• **Exercise instructions**
Print the lines that start the entries and continue through the one holding "Пример, слово на", please, exactly and with the pictures omitted.

• **Data shown**

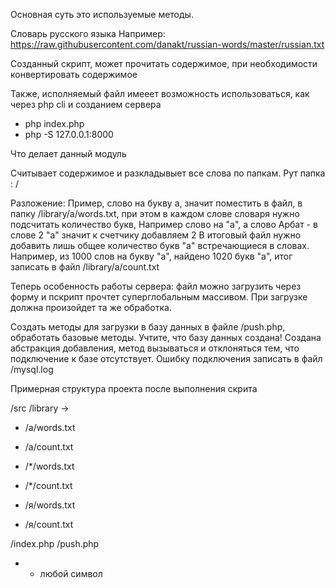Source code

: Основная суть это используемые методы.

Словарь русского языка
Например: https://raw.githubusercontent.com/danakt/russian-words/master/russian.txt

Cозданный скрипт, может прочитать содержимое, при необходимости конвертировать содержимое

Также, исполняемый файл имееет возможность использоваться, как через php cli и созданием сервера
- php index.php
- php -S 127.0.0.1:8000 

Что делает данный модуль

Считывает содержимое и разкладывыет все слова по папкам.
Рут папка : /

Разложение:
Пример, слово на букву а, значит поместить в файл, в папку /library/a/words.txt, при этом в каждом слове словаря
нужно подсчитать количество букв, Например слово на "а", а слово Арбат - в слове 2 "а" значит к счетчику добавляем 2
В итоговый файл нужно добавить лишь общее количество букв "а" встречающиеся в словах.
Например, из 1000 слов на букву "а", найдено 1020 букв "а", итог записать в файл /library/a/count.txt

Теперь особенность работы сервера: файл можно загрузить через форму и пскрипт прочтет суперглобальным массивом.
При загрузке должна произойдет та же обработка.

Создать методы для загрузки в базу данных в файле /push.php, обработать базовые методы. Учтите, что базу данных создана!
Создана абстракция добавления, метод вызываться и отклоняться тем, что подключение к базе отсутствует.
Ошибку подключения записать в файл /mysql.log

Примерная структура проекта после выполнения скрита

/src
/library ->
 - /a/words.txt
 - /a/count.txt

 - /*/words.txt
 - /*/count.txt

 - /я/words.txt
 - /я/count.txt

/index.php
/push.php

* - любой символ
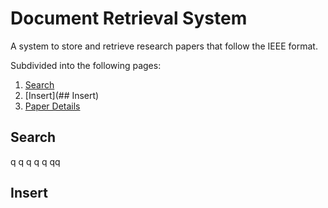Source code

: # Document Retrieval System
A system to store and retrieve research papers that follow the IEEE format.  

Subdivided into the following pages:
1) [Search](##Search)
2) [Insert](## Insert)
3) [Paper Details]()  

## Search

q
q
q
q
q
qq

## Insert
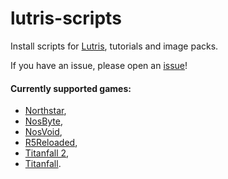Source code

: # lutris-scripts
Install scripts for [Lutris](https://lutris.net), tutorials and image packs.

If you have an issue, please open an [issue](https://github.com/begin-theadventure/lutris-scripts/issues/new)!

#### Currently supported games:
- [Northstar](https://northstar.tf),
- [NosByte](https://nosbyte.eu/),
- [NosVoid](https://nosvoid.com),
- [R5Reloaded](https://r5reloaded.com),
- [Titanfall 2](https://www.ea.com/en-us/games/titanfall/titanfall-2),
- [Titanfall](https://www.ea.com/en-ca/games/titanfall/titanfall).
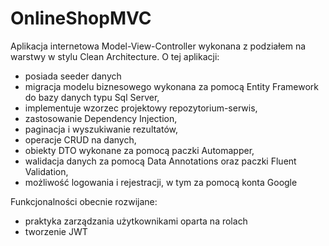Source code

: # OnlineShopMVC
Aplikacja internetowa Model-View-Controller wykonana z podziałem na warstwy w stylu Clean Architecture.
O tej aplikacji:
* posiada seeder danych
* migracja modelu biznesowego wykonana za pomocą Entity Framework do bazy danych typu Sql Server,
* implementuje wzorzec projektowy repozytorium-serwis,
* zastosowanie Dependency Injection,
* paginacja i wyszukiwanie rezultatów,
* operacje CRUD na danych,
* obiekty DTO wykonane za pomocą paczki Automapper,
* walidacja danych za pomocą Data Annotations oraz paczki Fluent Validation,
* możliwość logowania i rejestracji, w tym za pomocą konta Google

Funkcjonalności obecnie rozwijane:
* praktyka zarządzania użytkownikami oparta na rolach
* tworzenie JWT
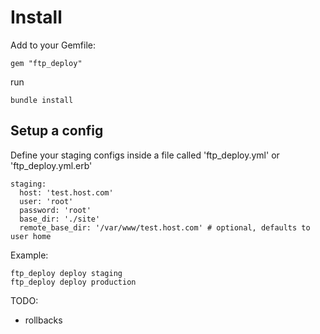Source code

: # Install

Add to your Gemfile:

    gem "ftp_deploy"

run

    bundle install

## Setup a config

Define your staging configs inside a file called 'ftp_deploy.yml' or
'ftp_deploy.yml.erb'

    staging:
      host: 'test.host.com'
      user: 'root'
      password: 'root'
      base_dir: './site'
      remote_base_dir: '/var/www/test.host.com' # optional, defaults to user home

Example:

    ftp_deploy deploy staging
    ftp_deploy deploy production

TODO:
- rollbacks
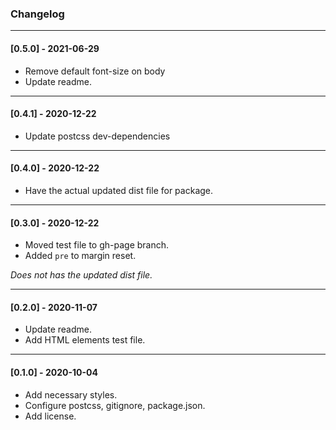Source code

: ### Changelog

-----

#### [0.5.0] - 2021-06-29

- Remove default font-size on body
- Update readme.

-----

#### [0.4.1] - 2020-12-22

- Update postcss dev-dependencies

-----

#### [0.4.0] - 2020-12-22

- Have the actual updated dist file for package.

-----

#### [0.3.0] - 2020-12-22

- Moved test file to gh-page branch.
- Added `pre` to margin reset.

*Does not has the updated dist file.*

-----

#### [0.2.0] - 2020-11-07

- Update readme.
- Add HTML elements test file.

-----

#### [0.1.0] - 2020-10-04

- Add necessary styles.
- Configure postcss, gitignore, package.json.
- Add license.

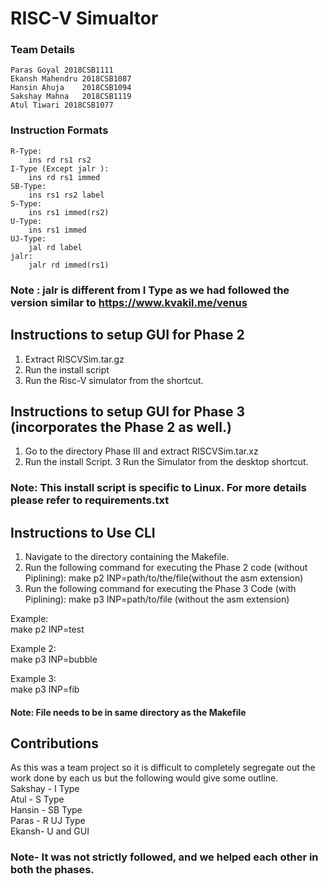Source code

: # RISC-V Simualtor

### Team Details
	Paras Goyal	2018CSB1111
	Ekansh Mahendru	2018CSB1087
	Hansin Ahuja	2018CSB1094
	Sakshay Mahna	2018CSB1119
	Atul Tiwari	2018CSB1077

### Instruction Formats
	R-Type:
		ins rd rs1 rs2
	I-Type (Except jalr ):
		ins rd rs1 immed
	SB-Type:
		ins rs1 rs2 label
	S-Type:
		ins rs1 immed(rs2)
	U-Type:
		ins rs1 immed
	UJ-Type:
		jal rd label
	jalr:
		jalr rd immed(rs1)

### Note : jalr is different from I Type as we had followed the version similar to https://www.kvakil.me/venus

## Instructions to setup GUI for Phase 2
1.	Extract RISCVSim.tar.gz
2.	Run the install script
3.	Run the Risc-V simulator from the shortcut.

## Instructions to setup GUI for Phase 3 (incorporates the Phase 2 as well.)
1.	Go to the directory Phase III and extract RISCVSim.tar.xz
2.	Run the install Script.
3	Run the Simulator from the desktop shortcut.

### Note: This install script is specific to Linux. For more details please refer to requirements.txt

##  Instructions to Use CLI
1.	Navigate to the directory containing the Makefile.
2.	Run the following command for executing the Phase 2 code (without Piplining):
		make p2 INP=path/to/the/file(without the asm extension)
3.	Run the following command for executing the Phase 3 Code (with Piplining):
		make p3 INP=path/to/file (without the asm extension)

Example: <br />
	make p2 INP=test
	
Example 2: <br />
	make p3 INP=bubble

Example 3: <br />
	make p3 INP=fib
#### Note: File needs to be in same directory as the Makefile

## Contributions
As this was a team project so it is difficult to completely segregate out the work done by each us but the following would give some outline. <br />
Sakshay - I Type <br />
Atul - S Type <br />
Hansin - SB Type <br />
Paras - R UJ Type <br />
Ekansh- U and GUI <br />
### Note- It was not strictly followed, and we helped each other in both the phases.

• **Answer to this task**
Source code

: Основная суть это используемые методы.

Словарь русского языка
Например: https://raw.githubusercontent.com/danakt/russian-words/master/russian.txt

Cозданный скрипт, может прочитать содержимое, при необходимости конвертировать содержимое

Также, исполняемый файл имееет возможность использоваться, как через php cli и созданием сервера
- php index.php
- php -S 127.0.0.1:8000 

Что делает данный модуль

Считывает содержимое и разкладывыет все слова по папкам.
Рут папка : /

Разложение:
Пример, слово на букву а, значит поместить в файл, в папку /library/a/words.txt, при этом в каждом слове словаря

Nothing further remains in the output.